Int. J. Environ. Res. Public Health 2023, 20(3), 2031; https://doi.org/10.3390/ijerph20032031
Submission received: 28 October 2022 / Revised: 9 January 2023 / Accepted: 18 January 2023 / Published: 22 January 2023

Abstract

:
Even after arrival in new countries, refugees may be exposed to traumatic events. This state is exacerbated by contextual stressors, including the resettlement process, asylum proceedings and threats of deportation. This paper is rooted in a trauma-informed framework. We interviewed 16 male Syrian refugee migrant workers employed on a Jordanian farm during crop harvesting season to explore the quality and level of medical care and mental health services they received in light of the framework’s principal dimensions (e.g., safety, trust, intersectionality).

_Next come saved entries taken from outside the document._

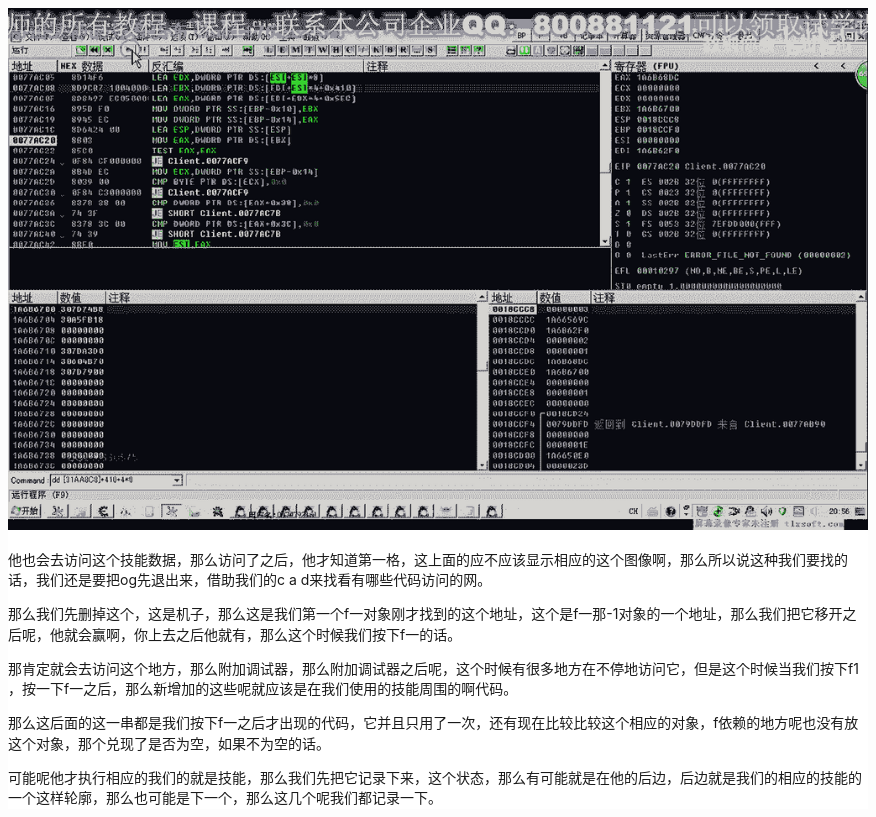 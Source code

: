 ![](img/685895c595f4cf7cf3a866382e3c9c4b_5.png)

他也会去访问这个技能数据，那么访问了之后，他才知道第一格，这上面的应不应该显示相应的这个图像啊，那么所以说这种我们要找的话，我们还是要把og先退出来，借助我们的c a d来找看有哪些代码访问的网。

那么我们先删掉这个，这是机子，那么这是我们第一个f一对象刚才找到的这个地址，这个是f一那-1对象的一个地址，那么我们把它移开之后呢，他就会赢啊，你上去之后他就有，那么这个时候我们按下f一的话。

那肯定就会去访问这个地方，那么附加调试器，那么附加调试器之后呢，这个时候有很多地方在不停地访问它，但是这个时候当我们按下f1 ，按一下f一之后，那么新增加的这些呢就应该是在我们使用的技能周围的啊代码。

那么这后面的这一串都是我们按下f一之后才出现的代码，它并且只用了一次，还有现在比较比较这个相应的对象，f依赖的地方呢也没有放这个对象，那个兑现了是否为空，如果不为空的话。

可能呢他才执行相应的我们的就是技能，那么我们先把它记录下来，这个状态，那么有可能就是在他的后边，后边就是我们的相应的技能的一个这样轮廓，那么也可能是下一个，那么这几个呢我们都记录一下。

We found that this vulnerable group of individuals is living a marginal and marginalized existence and depends on the goodwill of the growers for whom they work to treat them with a modicum of dignity and respect. Second, their itinerancy makes it difficult for this population to take advantage of available medical and mental health services at the nation’s major refugee camps. Finally, our interlocutors preferred their current lives, as isolating and limiting as they are, as superior to full-time residence in the camps, because they perceive their present way of life as according a measure of dignity, self-direction and autonomy they could not enjoy in the camps.

1. Introduction

The literature on refugees has burgeoned in recent years as the number of individuals meeting that definition has grown as social turmoil and civil or international conflict has engulfed several nations, including, among others, Syria, Yemen, Myanmar and the countries of the so-called Northern Triangle, Guatemala, Honduras and El Salvador, in Central America. This brutal reality has caused mass exodus from these countries and placed enormous stress on state and United Nations institutions to respond. A backlash to this tide of humanity has arisen in many affected nations, a share of whose leaders have sought to stigmatize and discriminate against these groups and to blame them for a range of issues occurring in those countries. Jordan had seen little of this sort of sort response until recently when attitudes among key government officials have publicly begun to harden.
Armed conflict in Syria began in 2011, resulting in massive, forced displacement of the Syrian population. As of 30 September 2022, there were 676,606 registered Syrian refugees residing in Jordan, 133,751 of whom live in camps [1]. Jordan has accepted approximately 1.5 million Syrian refugees (both registered and unregistered with the UNHCR) in recent years, a number that has stretched the country’s capacity to respond quite thin. In this context, it seems timely to explore how an especially vulnerable subset of an already susceptible population is now imagining its lived circumstances and prospects for moving forward within them. We recognize that doing so unfolds within a context in which, as Ostrander and colleagues have argued, “Compounding their initial trauma experiences, refugees often undergo further traumatic migration experiences and challenges after resettlement that can have long-lasting effects on their health and mental health” (2017, [2] p. 66).
Several authors have taken up this concern in refugee studies by focusing on the application of trauma-informed practice as a clinical intervention to decrease negative impacts of displacement among refugee youth [3,4,5] and adults [6] and as a tool to inform social work by documenting refugees’ traumatic experiences of [2,7]. However, to the best of our knowledge, there is no analysis that has adopted a trauma-informed framework to understand the relationship between sense of safety and peer support (determinants in the trauma-informed approach) and perceived individual capacity among displaced populations. We interviewed a group of quite vulnerable individuals during a time in which their rights and agency are very much under threat to determine how they view their level of safety, current support and collaboration as well as their own agency and efficacy. Such perceptions have proven to be critical to one’s capacity to pursue and/or to cooperate with efforts to secure change in the status quo. This article aims to deepen our understanding of that critical valence in refugee studies and policy and politics in a scenario that is severely testing the current international refugee regime.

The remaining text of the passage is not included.